Callaway-Sant’Anna event study plot showing pre-treatment effects near zero and post-treatment effects growing steadily from about 2.0 to 3.3.

The CS event study plot shows the hallmark pattern of a valid DiD analysis: pre-treatment coefficients (steel blue) cluster around zero with narrow confidence intervals, then post-treatment coefficients (teal) rise sharply and progressively. The upward slope in the post-treatment period reveals that the treatment effect accumulates over time, growing from roughly 2.0 immediately after treatment to 3.3 six periods later.

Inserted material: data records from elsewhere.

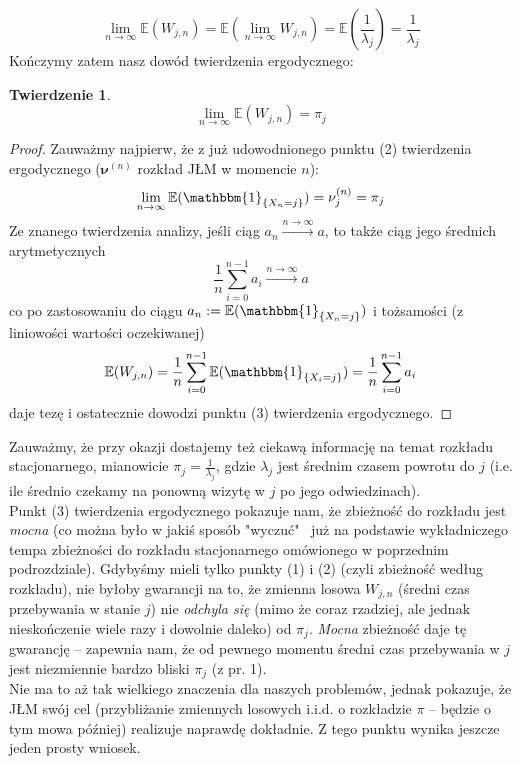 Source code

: \documentclass[a4paper]{article}
\theoremstyle{defn}
\theoremstyle{theorem}
\newtheorem{theorem}[defn]{Twierdzenie}
\theoremstyle{lemma}
\theoremstyle{cor}
\theoremstyle{fact}
\begin{document}
$$\lim\limits_{n \to \infty} \mathbb{E}(W_{j,n}) = \mathbb{E}\left( \lim\limits_{n \to \infty} W_{j,n}\right) = \mathbb{E}\left(\frac{1}{\lambda_j}\right) = \frac{1}{\lambda_j}$$
Kończymy zatem nasz dowód twierdzenia ergodycznego:
\begin{theorem}\label{theorem2.5.13}
$$\lim\limits_{n \to \infty} \mathbb{E}(W_{j,n}) = \pi_j$$
\end{theorem}
\begin{proof}
Zauważmy najpierw, że z już udowodnionego punktu (2) twierdzenia ergodycznego ($\boldsymbol{\nu}^{(n)}$ rozkład JŁM w momencie $n$):
$$\lim\limits_{n \to \infty} \mathbb{E}(\mathbbm{1}_{\{X_n = j\}}) = \nu^{(n)}_j = \pi_j$$
Ze znanego twierdzenia analizy, jeśli ciąg $a_n \xrightarrow{n \to \infty} a$, to także ciąg jego średnich arytmetycznych $$\frac{1}{n}\sum_{i=0}^{n-1} a_i \xrightarrow{n \to \infty} a$$
co po zastosowaniu do ciągu $a_n := \mathbb{E}(\mathbbm{1}_{\{X_n = j\}})$ i tożsamości (z liniowości wartości oczekiwanej)
$$\mathbb{E}(W_{j,n}) = \frac{1}{n} \sum\limits_{i=0}^{n-1} \mathbb{E}(\mathbbm{1}_{\{X_i = j\}}) = \frac{1}{n} \sum\limits_{i=0}^{n-1} a_i$$
daje tezę i ostatecznie dowodzi punktu (3) twierdzenia ergodycznego.
\end{proof}
Zauważmy, że przy okazji dostajemy też ciekawą informację na temat rozkładu stacjonarnego, mianowicie $\pi_j = \frac{1}{\lambda_j}$, gdzie $\lambda_j$ jest średnim czasem powrotu do $j$ (i.e. ile średnio czekamy na ponowną wizytę w $j$ po jego odwiedzinach).
\\

Punkt (3) twierdzenia ergodycznego pokazuje nam, że zbieżność do rozkładu jest \textit{mocna} (co można było w jakiś sposób "wyczuć" \, już na podstawie wykładniczego tempa zbieżności do rozkładu stacjonarnego omówionego w poprzednim podrozdziale). Gdybyśmy mieli tylko punkty (1) i (2) (czyli zbieżność według rozkładu), nie byłoby gwarancji na to, że zmienna losowa $W_{j,n}$ (średni czas przebywania w stanie $j$) nie \textit{odchyla się} (mimo że coraz rzadziej, ale jednak nieskończenie wiele razy i dowolnie daleko) od $\pi_j$. \textit{Mocna} zbieżność daje tę gwarancję – zapewnia nam, że od pewnego momentu średni czas przebywania w $j$ jest niezmiennie bardzo bliski $\pi_j$ (z pr. 1).\\
Nie ma to aż tak wielkiego znaczenia dla naszych problemów, jednak pokazuje, że JŁM swój cel (przybliżanie zmiennych losowych i.i.d. o rozkładzie $\pi$ – będzie o tym mowa później) realizuje naprawdę dokładnie. Z tego punktu wynika jeszcze jeden prosty wniosek.
\\
\end{document}
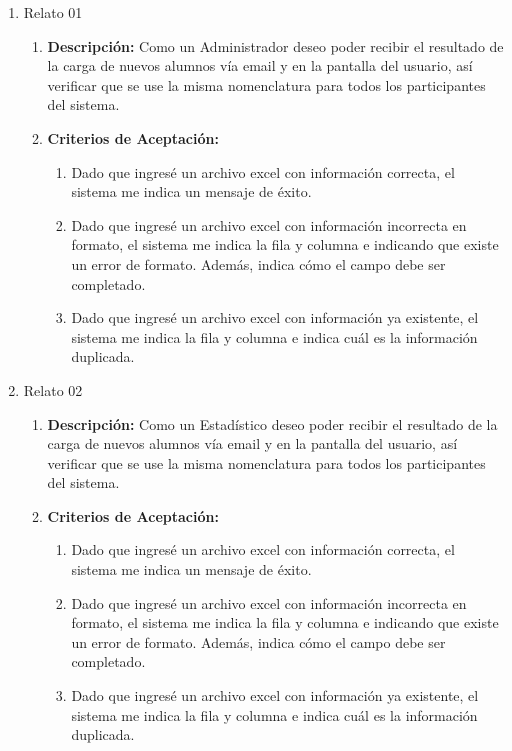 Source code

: \begin{enumerate}
	\item Relato 01
		\begin{enumerate}
			\item \textbf{Descripción:} Como un Administrador deseo poder recibir el resultado de la carga de nuevos alumnos vía email y en la pantalla del usuario, así verificar que se use la misma nomenclatura para todos los participantes del sistema.
			\item \textbf{Criterios de Aceptación:}
				\begin{enumerate}
					\item Dado que ingresé un archivo excel con información correcta, el sistema me indica un mensaje de éxito.
					\item Dado que ingresé un archivo excel con información incorrecta en formato, el sistema me indica la fila y columna e indicando que existe un error de formato. Además, indica cómo el campo debe ser completado.
					\item Dado que ingresé un archivo excel con información ya existente, el sistema me indica la fila y columna e indica cuál es la información duplicada.
				\end{enumerate}
		\end{enumerate}
	\item Relato 02
		\begin{enumerate}
			\item \textbf{Descripción:} Como un Estadístico deseo poder recibir el resultado de la carga de nuevos alumnos vía email y en la pantalla del usuario, así verificar que se use la misma nomenclatura para todos los participantes del sistema.
			\item \textbf{Criterios de Aceptación:}
				\begin{enumerate}
					\item Dado que ingresé un archivo excel con información correcta, el sistema me indica un mensaje de éxito.
					\item Dado que ingresé un archivo excel con información incorrecta en formato, el sistema me indica la fila y columna e indicando que existe un error de formato. Además, indica cómo el campo debe ser completado.
					\item Dado que ingresé un archivo excel con información ya existente, el sistema me indica la fila y columna e indica cuál es la información duplicada.
				\end{enumerate}
		\end{enumerate}

\end{enumerate}
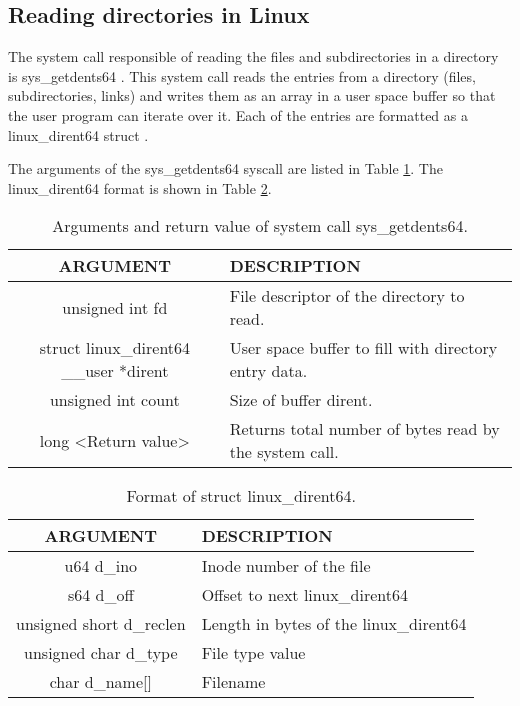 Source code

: \subsection{Reading directories in Linux}
The system call responsible of reading the files and subdirectories in a directory is sys\_getdents64 \cite{code_kernel_getdents64}. This system call reads the entries from a directory (files, subdirectories, links) and writes them as an array in a user space buffer so that the user program can iterate over it. Each of the entries are formatted as a linux\_dirent64 struct \cite{getdents_man} \cite{code_kernel_linux_dirent64}. 

The arguments of the sys\_getdents64 syscall are listed in Table \ref{table:getdents_args}. The linux\_dirent64 format is shown in Table \ref{table:linux_dirent64}.

\begin{table}[htbp]
\begin{tabular}{|c|>{\centering\arraybackslash}p{7cm}|}
\hline
\textbf{ARGUMENT} & \textbf{DESCRIPTION} \\
\hline
\hline
unsigned int fd & File descriptor of the directory to read.\\
\hline
struct linux\_dirent64 \_\_user *dirent & User space buffer to fill with directory entry data.\\
\hline
unsigned int count & Size of buffer dirent.\\
\hline
long <Return value> & Returns total number of bytes read by the system call.\\
\hline
\end{tabular}
\caption{Arguments and return value of system call sys\_getdents64.}
\label{table:getdents_args}
\end{table}

\begin{table}[htbp]
\begin{tabular}{|c|>{\centering\arraybackslash}p{7cm}|}
\hline
\textbf{ARGUMENT} & \textbf{DESCRIPTION} \\
\hline
\hline
u64 d\_ino & Inode number of the file\\
\hline
s64 d\_off & Offset to next linux\_dirent64\\
\hline
unsigned short d\_reclen & Length in bytes of the linux\_dirent64\\
\hline
unsigned char d\_type & File type value\\
\hline
char d\_name[] & Filename\\
\hline
\end{tabular}
\caption{Format of struct linux\_dirent64.}
\label{table:linux_dirent64}
\end{table}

This dynamic pattern would have been obscured by TWFE’s single pooled estimate and further distorted by its forbidden comparisons.

Choosing the right estimator

With multiple DiD estimators available, the choice depends on the data structure. The following decision flowchart guides the selection:

graph TD
    A["<b>Panel data with<br/>treatment & control</b>"] --> B{"Single treatment<br/>period?"}
    B -->|Yes| C["<b>Classic 2×2 DiD</b><br/>DifferenceInDifferences()"]
    B -->|No| D{"Staggered<br/>adoption?"}
    D -->|"No<br/>(same timing)"| E["<b>Multi-Period DiD</b><br/>MultiPeriodDiD()"]
    D -->|Yes| F{"Never-treated<br/>group available?"}
    F -->|Yes| G["<b>Callaway-Sant'Anna</b><br/>CallawaySantAnna()"]
    F -->|No| H["<b>Sun-Abraham / Stacked DiD</b><br/>SunAbraham() / StackedDiD()<br/><i>(not covered here)</i>"]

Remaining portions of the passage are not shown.